* WORK REQUEST: Find every line in the records below that contains the word "Memodifikasi", and copy each such line.

··· MATERIAL SHOWN

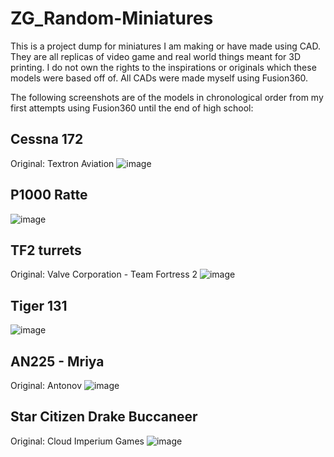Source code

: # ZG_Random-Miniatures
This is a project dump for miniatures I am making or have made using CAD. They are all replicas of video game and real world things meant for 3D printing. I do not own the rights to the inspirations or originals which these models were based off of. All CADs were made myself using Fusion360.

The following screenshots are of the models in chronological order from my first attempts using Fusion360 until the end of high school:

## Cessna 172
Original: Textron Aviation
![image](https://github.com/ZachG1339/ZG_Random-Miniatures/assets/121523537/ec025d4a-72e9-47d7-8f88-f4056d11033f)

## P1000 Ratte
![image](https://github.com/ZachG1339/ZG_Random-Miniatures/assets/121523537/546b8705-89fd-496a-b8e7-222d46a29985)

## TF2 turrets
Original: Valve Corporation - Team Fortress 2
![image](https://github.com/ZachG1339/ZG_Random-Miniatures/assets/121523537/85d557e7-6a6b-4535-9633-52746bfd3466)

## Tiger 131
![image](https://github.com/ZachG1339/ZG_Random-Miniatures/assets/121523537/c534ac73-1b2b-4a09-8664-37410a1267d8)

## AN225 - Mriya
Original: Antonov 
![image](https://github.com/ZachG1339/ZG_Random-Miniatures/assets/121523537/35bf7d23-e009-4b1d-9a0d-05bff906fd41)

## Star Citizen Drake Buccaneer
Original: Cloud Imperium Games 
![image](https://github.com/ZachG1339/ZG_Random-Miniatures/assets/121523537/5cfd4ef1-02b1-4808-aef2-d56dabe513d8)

······
··· MATERIAL SHOWN

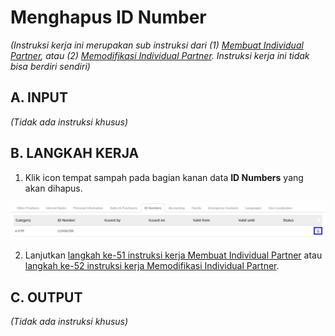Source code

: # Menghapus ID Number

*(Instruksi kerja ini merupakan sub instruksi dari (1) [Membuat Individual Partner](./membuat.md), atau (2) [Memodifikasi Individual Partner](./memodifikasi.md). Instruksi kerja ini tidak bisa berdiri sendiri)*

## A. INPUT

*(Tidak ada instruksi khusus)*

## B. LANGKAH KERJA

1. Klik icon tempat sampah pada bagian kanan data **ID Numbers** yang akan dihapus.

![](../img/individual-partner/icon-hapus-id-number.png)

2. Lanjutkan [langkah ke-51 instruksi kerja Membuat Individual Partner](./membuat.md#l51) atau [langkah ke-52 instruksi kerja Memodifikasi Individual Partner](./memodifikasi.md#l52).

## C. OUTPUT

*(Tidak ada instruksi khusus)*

······

* EXERCISE OUTPUT:
*(Instruksi kerja ini merupakan sub instruksi dari (1) [Membuat Individual Partner](./membuat.md), atau (2) [Memodifikasi Individual Partner](./memodifikasi.md). Instruksi kerja ini tidak bisa berdiri sendiri)*
2. Lanjutkan [langkah ke-51 instruksi kerja Membuat Individual Partner](./membuat.md#l51) atau [langkah ke-52 instruksi kerja Memodifikasi Individual Partner](./memodifikasi.md#l52).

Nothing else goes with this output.